# Records provided:
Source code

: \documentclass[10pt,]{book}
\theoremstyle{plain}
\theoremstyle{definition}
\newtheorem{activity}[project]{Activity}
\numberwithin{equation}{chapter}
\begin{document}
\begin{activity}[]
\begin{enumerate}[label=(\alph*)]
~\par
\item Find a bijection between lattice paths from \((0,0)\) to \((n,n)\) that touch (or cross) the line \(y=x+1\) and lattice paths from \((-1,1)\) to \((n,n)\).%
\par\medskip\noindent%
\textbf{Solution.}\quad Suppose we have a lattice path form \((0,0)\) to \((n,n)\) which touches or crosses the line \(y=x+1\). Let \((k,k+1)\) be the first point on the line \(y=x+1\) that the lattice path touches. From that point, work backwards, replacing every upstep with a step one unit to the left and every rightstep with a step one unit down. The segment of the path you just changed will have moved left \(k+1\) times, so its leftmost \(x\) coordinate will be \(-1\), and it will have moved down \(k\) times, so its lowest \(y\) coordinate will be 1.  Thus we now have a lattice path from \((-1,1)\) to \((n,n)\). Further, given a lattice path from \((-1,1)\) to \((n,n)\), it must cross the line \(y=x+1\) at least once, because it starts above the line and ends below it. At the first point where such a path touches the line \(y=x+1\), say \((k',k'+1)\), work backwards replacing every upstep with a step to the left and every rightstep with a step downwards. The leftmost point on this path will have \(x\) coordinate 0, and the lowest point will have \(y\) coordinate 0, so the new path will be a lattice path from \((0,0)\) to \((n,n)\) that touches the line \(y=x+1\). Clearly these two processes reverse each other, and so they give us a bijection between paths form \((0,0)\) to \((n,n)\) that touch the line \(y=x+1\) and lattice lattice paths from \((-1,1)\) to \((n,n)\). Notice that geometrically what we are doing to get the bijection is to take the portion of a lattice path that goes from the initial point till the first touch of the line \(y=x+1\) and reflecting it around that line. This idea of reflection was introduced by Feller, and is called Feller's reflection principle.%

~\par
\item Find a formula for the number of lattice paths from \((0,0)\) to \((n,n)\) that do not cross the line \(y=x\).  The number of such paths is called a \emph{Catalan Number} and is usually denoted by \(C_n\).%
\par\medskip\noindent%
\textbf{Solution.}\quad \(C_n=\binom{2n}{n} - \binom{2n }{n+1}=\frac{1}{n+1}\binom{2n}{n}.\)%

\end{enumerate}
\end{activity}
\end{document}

# Task requirements:
Search the data above for the word "enumerate", then gather each line in which it appears.

# Result of this task:
\begin{enumerate}[label=(\alph*)]
\end{enumerate}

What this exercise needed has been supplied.